Saved entries
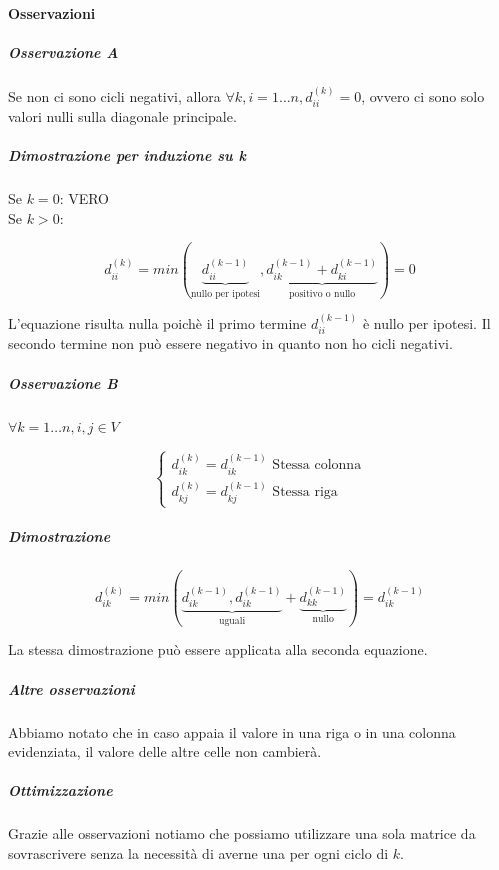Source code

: \documentclass[11pt,a4paper,twoside,openright]{book}
\let\oldparagraph\paragraph
\renewcommand{\paragraph}[1]{\oldparagraph{#1}\mbox{}}
\let\oldsubparagraph\subparagraph
\renewcommand{\subparagraph}[1]{\oldsubparagraph{#1}\mbox{}}
\begin{document}
{{\paragraph{Osservazioni}

\subparagraph{Osservazione A}

Se non ci sono cicli negativi, allora $\forall k,i = 1\ldots n, d_{ii}^{(k)} = 0$, ovvero ci sono solo valori nulli sulla diagonale principale.

\subparagraph{Dimostrazione per induzione su k}

Se $k=0$: VERO \\ 
Se $k>0$: 

\begin{equation}
d_{ii}^{(k)} = min( \underbrace{d_{ii}^{(k-1)}}_\text{nullo per ipotesi} ,  \underbrace{d_{ik}^{(k-1)} + d_{ki}^{(k-1)}}_\text{positivo o nullo} ) = 0
\end{equation}

L'equazione risulta nulla poichè il primo termine $d_{ii}^{(k-1)}$ è nullo per ipotesi.
Il secondo termine non può essere negativo in quanto non ho cicli negativi.


\subparagraph{Osservazione B}

$\forall k = 1\ldots n,i,j \in V$

\[
\begin{cases} d_{ik}^{(k)} = d_{ik}^{(k-1)} \mbox{ Stessa colonna} \\ d_{kj}^{(k)} = d_{kj}^{(k-1)} \mbox{ Stessa riga} \end{cases}
\]


\subparagraph{Dimostrazione}

\begin{equation}
d_{ik}^{(k)} = min(  \underbrace{ d_{ik}^{(k-1)} , d_{ik}^{(k-1)}  }_\text{uguali} + \underbrace{ d_{kk}^{(k-1)} }_\text{nullo} ) = d_{ik}^{(k-1)}
\end{equation}

La stessa dimostrazione può essere applicata alla seconda equazione.

\subparagraph{Altre osservazioni}
Abbiamo notato che in caso appaia il valore \infty in una riga o in una colonna evidenziata, il valore delle altre celle non cambierà.


\subparagraph{Ottimizzazione}

Grazie alle osservazioni notiamo che possiamo utilizzare una sola matrice da sovrascrivere senza la necessità di averne una per ogni ciclo di $k$.




}}
\end{document}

- [What the task asks]
Reproduce each line of the records in which "ipotesi" appears.

- [Output for this task]
d_{ii}^{(k)} = min( \underbrace{d_{ii}^{(k-1)}}_\text{nullo per ipotesi} ,  \underbrace{d_{ik}^{(k-1)} + d_{ki}^{(k-1)}}_\text{positivo o nullo} ) = 0
L'equazione risulta nulla poichè il primo termine $d_{ii}^{(k-1)}$ è nullo per ipotesi.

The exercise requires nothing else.